Dictionary at the end:

Index Entry
1 A
2 B
3 AB
4 AA
5 ABA
6 ABAB

Decoded message is identical: ABAABABAABAB.

Tiny Code (Python)

def lz78_compress(s):
    dictionary = {}
    output = []
    current = ""
    next_index = 1

    for c in s:
        if current + c in dictionary:
            current += c
        else:
            idx = dictionary.get(current, 0)
            output.append((idx, c))
            dictionary[current + c] = next_index
            next_index += 1
            current = ""
    if current:
        output.append((dictionary[current], ""))
    return output

text = "ABAABABAABAB"
print(lz78_compress(text))

Output:

$$(0, 'A'), (0, 'B'), (1, 'B'), (1, 'A'), (3, 'A'), (5, 'B')]

Decoding Process

Given encoded pairs (index, symbol):

  1. Initialize dictionary with dict[0] = "".

  2. For each pair:

    • Output dict[index] + symbol.
    • Add it as a new dictionary entry.

Decoding reconstructs the text deterministically.

Why It Matters

  • Introduced explicit phrase dictionary, reusable across blocks.

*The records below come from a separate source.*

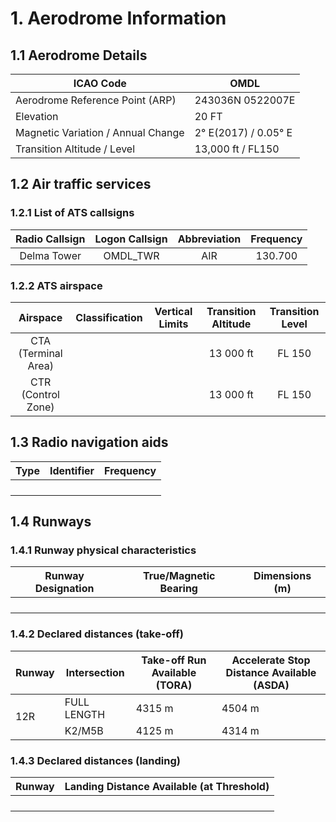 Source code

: # 1. Aerodrome Information
## 1.1 Aerodrome Details
| ICAO Code                          |         OMDL         |
|------------------------------------|----------------------|
| Aerodrome Reference Point (ARP)    |   243036N 0522007E   |
| Elevation                          |         20 FT        |
| Magnetic Variation / Annual Change | 2° E(2017) / 0.05° E |
| Transition Altitude / Level        |  13,000 ft / FL150   |

## 1.2 Air traffic services
### 1.2.1 List of ATS callsigns
| Radio Callsign              | Logon Callsign   | Abbreviation   | Frequency   |
|:---------------------------:|:----------------:|:--------------:|:-----------:|
| Delma Tower                 |OMDL_TWR          |AIR             |130.700      |


### 1.2.2 ATS airspace
| Airspace                    | Classification   | Vertical Limits    | Transition Altitude   | Transition Level   |
|:---------------------------:|:----------------:|:------------------:|:---------------------:|:------------------:|
| CTA (Terminal Area)         |                  |                    | 13 000 ft             | FL 150             |
| CTR (Control Zone)          |                  |                    | 13 000 ft             | FL 150             |

## 1.3 Radio navigation aids
| Type            | Identifier   | Frequency   |
|:---------------:|:------------:|:-----------:|
|                 |              |             |
|                 |              |             |
|                 |              |             |
|                 |              |             |

## 1.4 Runways
### 1.4.1 Runway physical characteristics
| Runway Designation   | True/Magnetic Bearing     | Dimensions (m)   |
|:--------------------:|:-------------------------:|:----------------:|
|                      |                           |                  |
|                      |                           |                  |
|                      |                           |                  |
|                      |                           |                  |

### 1.4.2 Declared distances (take-off)
<table><thead>
  <tr>
    <th>Runway</th>
    <th>Intersection</th>
    <th>Take-off Run Available (TORA)</th>
    <th>Accelerate Stop Distance Available (ASDA)</th>
  </tr></thead>
<tbody>
  <tr>
    <td rowspan="5">12R</td>
    <td>FULL LENGTH</td>
    <td>4315 m</td>
    <td>4504 m</td>
  </tr>
  <tr>
    <td>K2/M5B</td>
    <td>4125 m</td>
    <td>4314 m</td>
  </tr>
</tbody></table>

### 1.4.3 Declared distances (landing)
| Runway | Landing Distance Available (at Threshold) |
|:------:|:-----------------------------------------:|
|        |                                           |
|        |                                           |
|        |                                           |
|        |                                           | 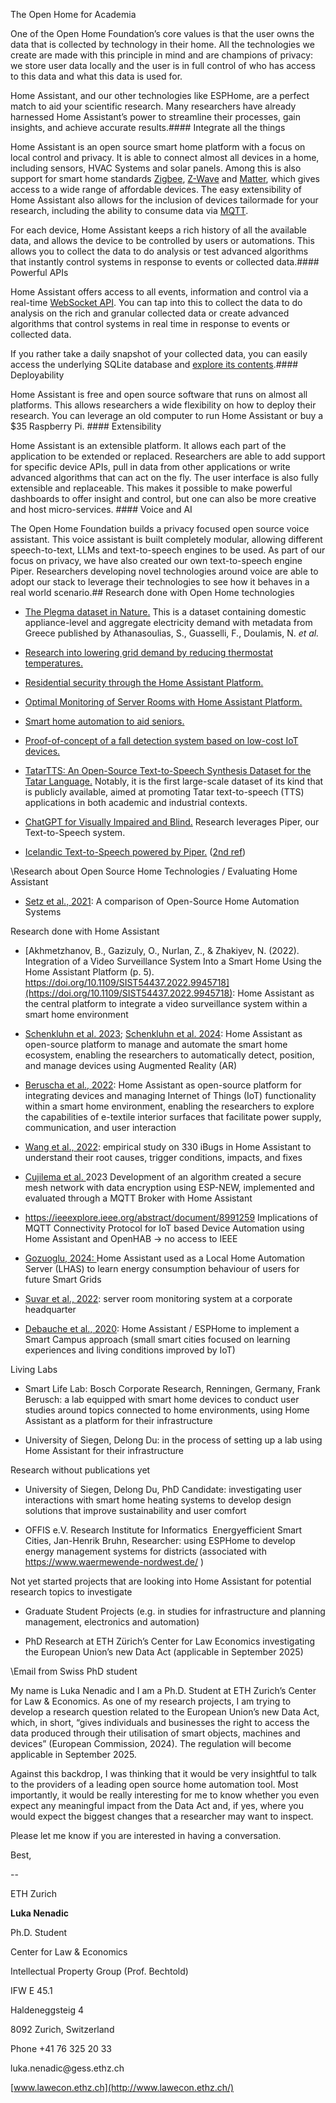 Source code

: The Open Home for Academia

One of the Open Home Foundation’s core values is that the user owns the data that is collected by technology in their home. All the technologies we create are made with this principle in mind and are champions of privacy: we store user data locally and the user is in full control of who has access to this data and what this data is used for.

Home Assistant, and our other technologies like ESPHome, are a perfect match to aid your scientific research. Many researchers have already harnessed Home Assistant’s power to streamline their processes, gain insights, and achieve accurate results.#### Integrate all the things

Home Assistant is an open source smart home platform with a focus on local control and privacy. It is able to connect almost all devices in a home, including sensors, HVAC Systems and solar panels. Among this is also support for smart home standards [Zigbee](https://www.home-assistant.io/integrations/zha), [Z-Wave](https://www.home-assistant.io/integrations/zwave_js) and [Matter](https://www.home-assistant.io/integrations/matter), which gives access to a wide range of affordable devices. The easy extensibility of Home Assistant also allows for the inclusion of devices tailormade for your research, including the ability to consume data via [MQTT](https://www.home-assistant.io/integrations/mqtt).

For each device, Home Assistant keeps a rich history of all the available data, and allows the device to be controlled by users or automations. This allows you to collect the data to do analysis or test advanced algorithms that instantly control systems in response to events or collected data.#### Powerful APIs

Home Assistant offers access to all events, information and control via a real-time [WebSocket API](https://developers.home-assistant.io/docs/api/websocket). You can tap into this to collect the data to do analysis on the rich and granular collected data or create advanced algorithms that control systems in real time in response to events or collected data.

If you rather take a daily snapshot of your collected data, you can easily access the underlying SQLite database and [explore its contents](https://data.home-assistant.io/docs/data).#### Deployability

Home Assistant is free and open source software that runs on almost all platforms. This allows researchers a wide flexibility on how to deploy their research. You can leverage an old computer to run Home Assistant or buy a $35 Raspberry Pi. #### Extensibility

Home Assistant is an extensible platform. It allows each part of the application to be extended or replaced. Researchers are able to add support for specific device APIs, pull in data from other applications or write advanced algorithms that can act on the fly. The user interface is also fully extensible and replaceable. This makes it possible to make powerful dashboards to offer insight and control, but one can also be more creative and host micro-services. #### Voice and AI

The Open Home Foundation builds a privacy focused open source voice assistant. This voice assistant is built completely modular, allowing different speech-to-text, LLMs and text-to-speech engines to be used. As part of our focus on privacy, we have also created our own text-to-speech engine Piper. Researchers developing novel technologies around voice are able to adopt our stack to leverage their technologies to see how it behaves in a real world scenario.## Research done with Open Home technologies

- [The Plegma dataset in Nature.](https://doi.org/10.1038/s41597-024-03208-0) This is a dataset containing domestic appliance-level and aggregate electricity demand with metadata from Greece published by Athanasoulias, S., Guasselli, F., Doulamis, N. _et al._

- [Research into lowering grid demand by reducing thermostat temperatures.](https://arxiv.org/abs/2303.07206)

- [Residential security through the Home Assistant Platform.](https://www.matec-conferences.org/articles/matecconf/abs/2022/01/matecconf_sesam2022_00008/matecconf_sesam2022_00008.html)

- [Optimal Monitoring of Server Rooms with Home Assistant Platform.](https://www.matec-conferences.org/articles/matecconf/abs/2022/20/matecconf_simpro2022_00044/matecconf_simpro2022_00044.html)

* [Smart home automation to aid seniors.](https://www.theseus.fi/handle/10024/508275)

* [Proof-of-concept of a fall detection system based on low-cost IoT devices.](https://thesis.unipd.it/handle/20.500.12608/60586)

* [TatarTTS: An Open-Source Text-to-Speech Synthesis Dataset for the Tatar Language.](https://ieeexplore.ieee.org/abstract/document/10463261) Notably, it is the first large-scale dataset of its kind that is publicly available, aimed at promoting Tatar text-to-speech (TTS) applications in both academic and industrial contexts.

* [ChatGPT for Visually Impaired and Blind.](https://ieeexplore.ieee.org/abstract/document/10463430/authors#authors) Research leverages Piper, our Text-to-Speech system.

* [Icelandic Text-to-Speech powered by Piper.](https://github.com/grammatek/simaromur/tree/master) ([2nd ref](https://repository.clarin.is/repository/xmlui/handle/20.500.12537/287))

\Research about Open Source Home Technologies / Evaluating Home Assistant

- [Setz et al., 2021](https://ieeexplore.ieee.org/document/9652536): A comparison of Open-Source Home Automation Systems

Research done with Home Assistant

- [Akhmetzhanov, B., Gazizuly, O., Nurlan, Z., & Zhakiyev, N. (2022). Integration of a Video Surveillance System Into a Smart Home Using the Home Assistant Platform (p. 5). https://doi.org/10.1109/SIST54437.2022.9945718](https://doi.org/10.1109/SIST54437.2022.9945718): Home Assistant as the central platform to integrate a video surveillance system within a smart home environment

- [Schenkluhn et al. 2023](https://doi.org/10.1145/3544549.3585745); [Schenkluhn et al. 2024](https://doi.org/10.1145/3613904.3642862): Home Assistant as open-source platform to manage and automate the smart home ecosystem, enabling the researchers to automatically detect, position, and manage devices using Augmented Reality (AR)

- [Beruscha et al., 2022](https://dl.acm.org/doi/abs/10.1145/3567445.3567455): Home Assistant as open-source platform for integrating devices and managing Internet of Things (IoT) functionality within a smart home environment, enabling the researchers to explore the capabilities of e-textile interior surfaces that facilitate power supply, communication, and user interaction

- [Wang et al., 2022](https://doi.org/10.1145/3533767.3534365): empirical study on 330 iBugs in Home Assistant to understand their root causes, trigger conditions, impacts, and fixes

- [Cujilema et al. ](https://www.researchgate.net/publication/373789150_Secure_home_automation_system_based_on_ESP-NOW_mesh_network_MQTT_and_Home_Assistant_platform)2023 Development of an algorithm created a secure mesh network with data encryption using ESP-NEW, implemented and evaluated through a MQTT Broker with Home Assistant

- <https://ieeexplore.ieee.org/abstract/document/8991259> Implications of MQTT Connectivity Protocol for IoT based Device Automation using Home Assistant and OpenHAB -> no access to IEEE

- [Gozuoglu, 2024: ](https://sigma.yildiz.edu.tr/storage/upload/pdfs/1698130370-en.pdf)Home Assistant used as a Local Home Automation Server (LHAS) to learn energy consumption behaviour of users for future Smart Grids

- [Șuvar et al., 2022](https://www.matec-conferences.org/articles/matecconf/pdf/2022/20/matecconf_simpro2022_00044.pdf): server room monitoring system at a corporate headquarter

- [Debauche et al., 2020](https://ieeexplore.ieee.org/document/9199640): Home Assistant / ESPHome to implement a Smart Campus approach (small smart cities focused on learning experiences and living conditions improved by IoT)

Living Labs

- Smart Life Lab: Bosch Corporate Research, Renningen, Germany, Frank Berusch: a lab equipped with smart home devices to conduct user studies around topics connected to home environments, using Home Assistant as a platform for their infrastructure

- University of Siegen, Delong Du: in the process of setting up a lab using Home Assistant for their infrastructure

Research without publications yet

- University of Siegen, Delong Du, PhD Candidate: investigating user interactions with smart home heating systems to develop design solutions that improve sustainability and user comfort

- OFFIS e.V. Research Institute for Informatics  Energyefficient Smart Cities, Jan-Henrik Bruhn, Researcher: using ESPHome to develop energy management systems for districts (associated with <https://www.waermewende-nordwest.de/> )

Not yet started projects that are looking into Home Assistant for potential research topics to investigate

- Graduate Student Projects (e.g. in studies for infrastructure and planning management, electronics and automation)

- PhD Research at ETH Zürich’s Center for Law Economics investigating the European Union’s new Data Act (applicable in September 2025)

\Email from Swiss PhD student

My name is Luka Nenadic and I am a Ph.D. Student at ETH Zurich’s Center for Law & Economics. As one of my research projects, I am trying to develop a research question related to the European Union’s new Data Act, which, in short, “gives individuals and businesses the right to access the data produced through their utilisation of smart objects, machines and devices” (European Commission, 2024). The regulation will become applicable in September 2025.

Against this backdrop, I was thinking that it would be very insightful to talk to the providers of a leading open source home automation tool. Most importantly, it would be really interesting for me to know whether you even expect any meaningful impact from the Data Act and, if yes, where you would expect the biggest changes that a researcher may want to inspect.

Please let me know if you are interested in having a conversation.

Best,

\--

ETH Zurich

**Luka Nenadic**

Ph.D. Student

Center for Law & Economics

Intellectual Property Group (Prof. Bechtold)

IFW E 45.1

Haldeneggsteig 4

8092 Zurich, Switzerland

Phone +41 76 325 20 33

luka.nenadic\@gess.ethz.ch

[www.lawecon.ethz.ch](http://www.lawecon.ethz.ch/)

  • No backward scanning, faster than LZ77 for large data.

  • Basis of LZW, which removes explicit symbol output and adds automatic dictionary management.

  • Used in:

    • UNIX compress
    • GIF and TIFF images
    • Old modem protocols (V.42bis)

Comparison

Feature LZ77 LZ78
Model Sliding window Explicit dictionary
Output (distance, length, next) (index, symbol)
Dictionary Implicit (in stream) Explicit (stored entries)
Decoding Immediate Requires dictionary reconstruction
Successors DEFLATE, LZMA LZW, LZMW

Complexity

Operation Time Space
Encoding \(O(n)\) average \(O(n)\)
Decoding \(O(n)\) \(O(n)\)

Memory usage can grow with the number of unique substrings, so implementations often reset the dictionary when full.

Try It Yourself

  1. Encode and decode "TOBEORNOTTOBEORTOBEORNOT".
  2. Print the dictionary evolution.
  3. Compare output size with LZ77.
  4. Implement dictionary reset at a fixed size (e.g. 4096 entries).
  5. Extend it to LZW by reusing indices without explicit characters.

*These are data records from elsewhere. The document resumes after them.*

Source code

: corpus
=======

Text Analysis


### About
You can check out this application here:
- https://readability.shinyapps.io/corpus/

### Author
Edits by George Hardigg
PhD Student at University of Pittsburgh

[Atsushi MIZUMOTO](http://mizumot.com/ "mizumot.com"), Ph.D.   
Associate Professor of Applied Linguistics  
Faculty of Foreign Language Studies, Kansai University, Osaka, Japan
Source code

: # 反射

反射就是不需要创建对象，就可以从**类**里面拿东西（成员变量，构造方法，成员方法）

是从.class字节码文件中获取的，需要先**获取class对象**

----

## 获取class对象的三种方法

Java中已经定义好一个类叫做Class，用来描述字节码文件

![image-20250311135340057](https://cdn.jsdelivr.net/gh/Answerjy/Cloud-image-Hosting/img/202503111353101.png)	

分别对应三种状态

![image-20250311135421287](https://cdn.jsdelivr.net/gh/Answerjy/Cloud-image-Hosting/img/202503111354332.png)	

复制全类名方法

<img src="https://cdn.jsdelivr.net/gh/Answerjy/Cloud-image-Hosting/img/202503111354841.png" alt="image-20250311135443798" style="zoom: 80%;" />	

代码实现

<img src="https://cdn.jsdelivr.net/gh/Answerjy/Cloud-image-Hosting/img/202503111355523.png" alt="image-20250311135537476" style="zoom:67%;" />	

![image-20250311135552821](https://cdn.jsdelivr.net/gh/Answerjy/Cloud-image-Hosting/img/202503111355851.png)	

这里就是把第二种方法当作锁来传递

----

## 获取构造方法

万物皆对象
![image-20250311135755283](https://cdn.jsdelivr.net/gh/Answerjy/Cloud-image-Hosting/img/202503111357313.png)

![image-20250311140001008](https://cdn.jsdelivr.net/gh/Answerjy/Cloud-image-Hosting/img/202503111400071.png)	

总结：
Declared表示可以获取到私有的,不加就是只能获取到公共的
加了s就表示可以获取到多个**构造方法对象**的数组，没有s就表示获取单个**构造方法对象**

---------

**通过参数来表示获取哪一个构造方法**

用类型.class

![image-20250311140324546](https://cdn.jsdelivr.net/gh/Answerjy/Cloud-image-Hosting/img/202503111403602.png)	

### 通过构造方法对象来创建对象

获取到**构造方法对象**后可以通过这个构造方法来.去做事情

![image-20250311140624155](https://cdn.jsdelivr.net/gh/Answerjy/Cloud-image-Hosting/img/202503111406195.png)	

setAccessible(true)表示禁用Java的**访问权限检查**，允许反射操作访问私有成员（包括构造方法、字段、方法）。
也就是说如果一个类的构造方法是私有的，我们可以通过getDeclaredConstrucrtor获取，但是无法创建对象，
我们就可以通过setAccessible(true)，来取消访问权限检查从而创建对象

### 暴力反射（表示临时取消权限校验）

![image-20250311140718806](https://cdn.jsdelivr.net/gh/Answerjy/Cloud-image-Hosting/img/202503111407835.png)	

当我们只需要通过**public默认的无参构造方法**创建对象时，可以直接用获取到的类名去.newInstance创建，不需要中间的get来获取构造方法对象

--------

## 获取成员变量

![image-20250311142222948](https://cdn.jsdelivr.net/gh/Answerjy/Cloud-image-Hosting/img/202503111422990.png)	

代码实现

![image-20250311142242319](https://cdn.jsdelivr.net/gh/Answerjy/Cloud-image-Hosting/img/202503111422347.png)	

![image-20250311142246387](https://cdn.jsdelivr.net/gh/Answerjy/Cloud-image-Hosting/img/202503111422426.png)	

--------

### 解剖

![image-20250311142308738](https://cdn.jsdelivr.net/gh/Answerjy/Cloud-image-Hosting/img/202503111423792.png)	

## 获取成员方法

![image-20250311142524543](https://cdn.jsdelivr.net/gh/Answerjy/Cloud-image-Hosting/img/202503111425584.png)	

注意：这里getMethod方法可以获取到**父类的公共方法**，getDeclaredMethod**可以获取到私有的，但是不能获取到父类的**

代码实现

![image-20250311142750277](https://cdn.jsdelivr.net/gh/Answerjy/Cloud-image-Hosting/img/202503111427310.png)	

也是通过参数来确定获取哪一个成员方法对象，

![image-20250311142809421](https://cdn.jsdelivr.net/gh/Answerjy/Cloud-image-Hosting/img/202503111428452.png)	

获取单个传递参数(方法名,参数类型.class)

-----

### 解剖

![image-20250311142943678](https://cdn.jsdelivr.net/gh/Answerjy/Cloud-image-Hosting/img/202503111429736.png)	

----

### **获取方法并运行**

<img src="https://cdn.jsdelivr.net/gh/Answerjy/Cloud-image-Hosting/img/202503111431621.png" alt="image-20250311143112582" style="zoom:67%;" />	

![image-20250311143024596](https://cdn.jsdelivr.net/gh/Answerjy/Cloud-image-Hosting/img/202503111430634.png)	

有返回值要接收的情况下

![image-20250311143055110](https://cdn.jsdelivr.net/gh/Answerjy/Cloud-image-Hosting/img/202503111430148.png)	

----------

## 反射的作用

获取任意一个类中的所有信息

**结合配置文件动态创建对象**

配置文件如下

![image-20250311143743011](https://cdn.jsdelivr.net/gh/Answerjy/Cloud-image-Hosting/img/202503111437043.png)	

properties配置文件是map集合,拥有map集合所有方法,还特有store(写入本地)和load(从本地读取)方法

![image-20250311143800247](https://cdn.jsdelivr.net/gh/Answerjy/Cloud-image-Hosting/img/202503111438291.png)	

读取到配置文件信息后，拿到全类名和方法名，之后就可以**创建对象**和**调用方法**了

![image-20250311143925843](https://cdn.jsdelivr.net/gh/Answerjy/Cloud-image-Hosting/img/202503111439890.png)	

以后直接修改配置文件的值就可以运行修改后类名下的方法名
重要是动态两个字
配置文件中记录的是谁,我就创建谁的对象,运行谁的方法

A Gentle Proof (Why It Works)

Each emitted pair corresponds to a new phrase not seen before. Thus, every substring in the input can be expressed as a sequence of dictionary references. Because each new phrase extends a previous one by a single symbol, the dictionary is prefix-closed, ensuring unique reconstruction.

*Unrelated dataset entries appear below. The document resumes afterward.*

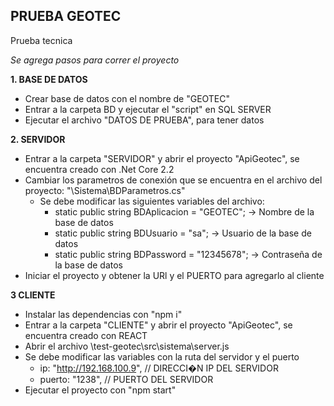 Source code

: ## PRUEBA GEOTEC
 Prueba tecnica

*Se agrega pasos para correr el proyecto*

**1. BASE DE DATOS**
  - Crear base de datos con el nombre de "GEOTEC"
  - Entrar a la carpeta BD y ejecutar el "script" en SQL SERVER
  - Ejecutar el archivo "DATOS DE PRUEBA", para tener datos

**2. SERVIDOR**
  - Entrar a la carpeta "SERVIDOR" y abrir el proyecto "ApiGeotec", se encuentra creado con .Net Core 2.2
  - Cambiar los parametros de conexión que se encuentra en el archivo del proyecto: "\Sistema\BDParametros.cs"
    - Se debe modificar las siguientes variables del archivo:
      - static public string BDAplicacion = "GEOTEC";   -> Nombre de la base de datos
      - static public string BDUsuario = "sa";		-> Usuario de la base de datos
      - static public string BDPassword = "12345678";	-> Contraseña de la base de datos
  - Iniciar el proyecto y obtener la URl y el PUERTO para agregarlo al cliente

**3 CLIENTE**
  - Instalar las dependencias con "npm i"
  - Entrar a la carpeta "CLIENTE" y abrir el proyecto "ApiGeotec", se encuentra creado con REACT
  - Abrir el archivo \test-geotec\src\sistema\server.js
  - Se debe modificar las variables con la ruta del servidor y el puerto
    - ip: "http://192.168.100.9", // DIRECCI�N IP DEL SERVIDOR
    - puerto: "1238", // PUERTO DEL SERVIDOR
  - Ejecutar el proyecto con "npm start"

Compression efficiency improves with data redundancy:

\[ R \approx \frac{\text{\#pairs} \times (\log_2 N + \text{char bits})}{\text{input bits}} \]

and approaches the entropy limit for large \(N\).

LZ78 taught compression to remember patterns as words, turning the sliding window of memory into a growing vocabulary of meaning.

658 LZW (Lempel–Ziv–Welch)

LZW, introduced by Terry Welch in 1984, is an optimized form of LZ78. It removes the need to transmit the extra symbol in each pair and instead relies on the dictionary itself to infer the next character. This small change made LZW faster, simpler, and perfect for real-world use, it powered GIF, TIFF, and UNIX compress.

What Problem Are We Solving?

LZ78 produces pairs of the form (index, next_symbol), which adds extra data. LZW eliminates that redundancy: instead of sending the literal symbol, it transmits only dictionary indices, because the dictionary can predict the next symbol from previous context.

In short, LZW says:

“If both encoder and decoder build the same dictionary in the same way, we only need to send the indices.”

Core Idea

  1. Initialize the dictionary with all single characters (e.g., ASCII 0–255).

  2. Read the input symbol by symbol:

    • Keep the longest string w found in the dictionary.

    • When w + c (current string + next character) is not found:

      • Output the code for w.
      • Add w + c to the dictionary.
      • Set w = c.
  3. When finished, output the code for the last w.

Both encoder and decoder grow the dictionary identically, ensuring deterministic reconstruction.

Example

Let’s encode the string:

TOBEORNOTTOBEORTOBEORNOT

Step 1. Initialize the dictionary:

Code Entry
0–255 All ASCII characters

Step 2. Encode step by step:

Step w c Output New Entry
1 T O code(T) = 84 TO
2 O B code(O) = 79 OB
3 B E code(B) = 66 BE
4 E O code(E) = 69 EO
5 O R code(O) = 79 OR
6 R N code(R) = 82 RN
7 N O code(N) = 78 NO
8 O T code(O) = 79 OT
9 T O code(T) = 84 TO (already exists)
10 TO B code(TO) TOB
11 B E code(B) = 66 BE (already exists)
12 E O code(E) = 69 EO (already exists)

and so on…

Output sequence (partial):

84, 79, 66, 69, 79, 82, 78, 79, 84, 256, 258, 260, ...

Each number represents a code pointing to a dictionary entry.

Tiny Code (Python)

def lzw_compress(data):
    # Initialize dictionary with single characters
    dict_size = 256
    dictionary = {chr(i): i for i in range(dict_size)}

    w = ""
    result = []
    for c in data:
        wc = w + c
        if wc in dictionary:
            w = wc
        else:
            result.append(dictionary[w])
            dictionary[wc] = dict_size
            dict_size += 1
            w = c
    if w:
        result.append(dictionary[w])
    return result

Example:

text = "TOBEORNOTTOBEORTOBEORNOT"
codes = lzw_compress(text)
print(codes)

Decoding Process

Decoding reconstructs the text using the same logic in reverse:

  1. Initialize dictionary with single characters.

  2. Read the first code, output its character.

  3. For each next code:

    • If it exists in the dictionary → output it.
    • If not → output w + first_char(w) (special case for unseen code).
    • Add w + first_char(current) to the dictionary.
    • Update w.

Why It Matters

  • Dictionary-based efficiency: compact and fast.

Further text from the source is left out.